== Task objective ==
Whatever follows the line containing "[2879.52 → 2879.64] example." in the listing below should be printed exactly, along with that line itself.

+-------+

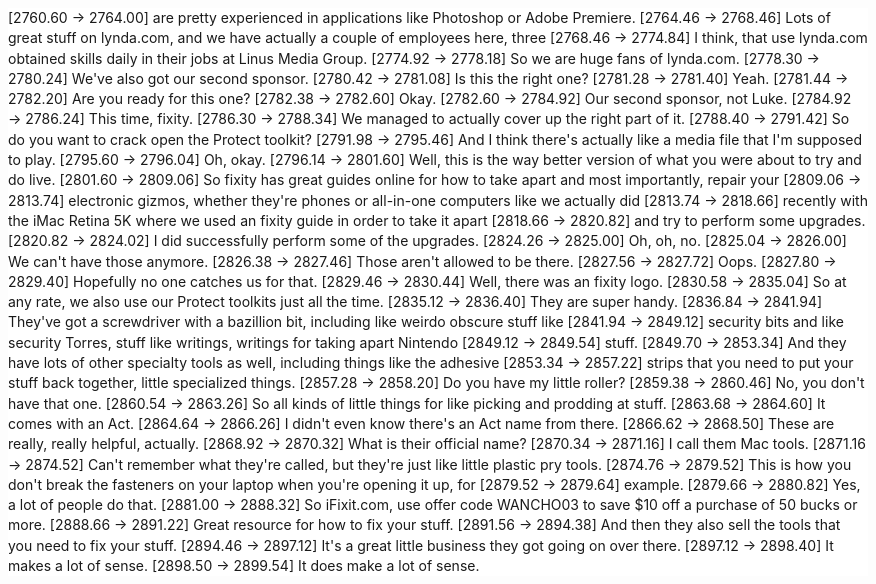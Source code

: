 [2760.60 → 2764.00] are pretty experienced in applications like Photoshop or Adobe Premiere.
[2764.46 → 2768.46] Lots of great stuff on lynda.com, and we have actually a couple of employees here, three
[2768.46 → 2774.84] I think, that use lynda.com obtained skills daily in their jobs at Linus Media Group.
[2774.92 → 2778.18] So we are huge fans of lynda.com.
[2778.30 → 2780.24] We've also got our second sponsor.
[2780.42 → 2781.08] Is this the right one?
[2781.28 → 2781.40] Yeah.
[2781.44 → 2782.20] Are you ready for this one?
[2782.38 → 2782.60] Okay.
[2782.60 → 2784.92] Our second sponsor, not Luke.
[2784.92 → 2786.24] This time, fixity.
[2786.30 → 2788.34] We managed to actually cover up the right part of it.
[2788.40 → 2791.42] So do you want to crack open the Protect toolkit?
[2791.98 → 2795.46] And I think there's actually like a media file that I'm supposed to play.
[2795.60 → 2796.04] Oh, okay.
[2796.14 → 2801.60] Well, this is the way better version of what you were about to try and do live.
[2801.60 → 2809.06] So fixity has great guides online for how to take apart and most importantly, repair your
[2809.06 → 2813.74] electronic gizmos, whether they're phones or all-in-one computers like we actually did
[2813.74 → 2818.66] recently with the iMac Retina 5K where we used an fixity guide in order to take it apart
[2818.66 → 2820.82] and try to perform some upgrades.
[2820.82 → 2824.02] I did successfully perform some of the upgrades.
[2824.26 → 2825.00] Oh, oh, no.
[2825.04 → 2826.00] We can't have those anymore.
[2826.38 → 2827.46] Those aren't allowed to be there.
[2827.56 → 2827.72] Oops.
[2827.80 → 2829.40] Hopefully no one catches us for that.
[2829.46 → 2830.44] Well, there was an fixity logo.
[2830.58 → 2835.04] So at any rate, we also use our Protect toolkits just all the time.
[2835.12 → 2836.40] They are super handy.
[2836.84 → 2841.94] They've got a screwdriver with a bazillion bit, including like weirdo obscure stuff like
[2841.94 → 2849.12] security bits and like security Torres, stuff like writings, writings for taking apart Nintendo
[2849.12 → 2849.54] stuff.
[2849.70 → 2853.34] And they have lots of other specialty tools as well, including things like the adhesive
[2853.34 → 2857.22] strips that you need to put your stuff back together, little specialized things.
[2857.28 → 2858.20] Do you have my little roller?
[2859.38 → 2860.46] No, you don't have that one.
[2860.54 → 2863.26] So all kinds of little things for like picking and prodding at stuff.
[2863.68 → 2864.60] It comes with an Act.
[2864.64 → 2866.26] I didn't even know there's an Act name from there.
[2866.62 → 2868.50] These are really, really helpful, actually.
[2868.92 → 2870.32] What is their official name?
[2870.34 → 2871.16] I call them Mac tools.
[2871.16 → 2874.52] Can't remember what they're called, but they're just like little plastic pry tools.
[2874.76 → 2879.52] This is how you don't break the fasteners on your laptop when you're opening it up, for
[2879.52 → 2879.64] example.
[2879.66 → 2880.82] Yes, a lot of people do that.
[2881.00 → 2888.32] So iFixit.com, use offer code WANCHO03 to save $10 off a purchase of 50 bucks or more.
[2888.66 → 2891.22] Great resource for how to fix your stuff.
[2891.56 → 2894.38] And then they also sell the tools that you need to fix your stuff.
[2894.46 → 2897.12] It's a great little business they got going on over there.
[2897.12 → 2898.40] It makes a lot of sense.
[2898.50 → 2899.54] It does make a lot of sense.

+-------+

== Expected answer ==
[2879.52 → 2879.64] example.
[2879.66 → 2880.82] Yes, a lot of people do that.
[2881.00 → 2888.32] So iFixit.com, use offer code WANCHO03 to save $10 off a purchase of 50 bucks or more.
[2888.66 → 2891.22] Great resource for how to fix your stuff.
[2891.56 → 2894.38] And then they also sell the tools that you need to fix your stuff.
[2894.46 → 2897.12] It's a great little business they got going on over there.
[2897.12 → 2898.40] It makes a lot of sense.
[2898.50 → 2899.54] It does make a lot of sense.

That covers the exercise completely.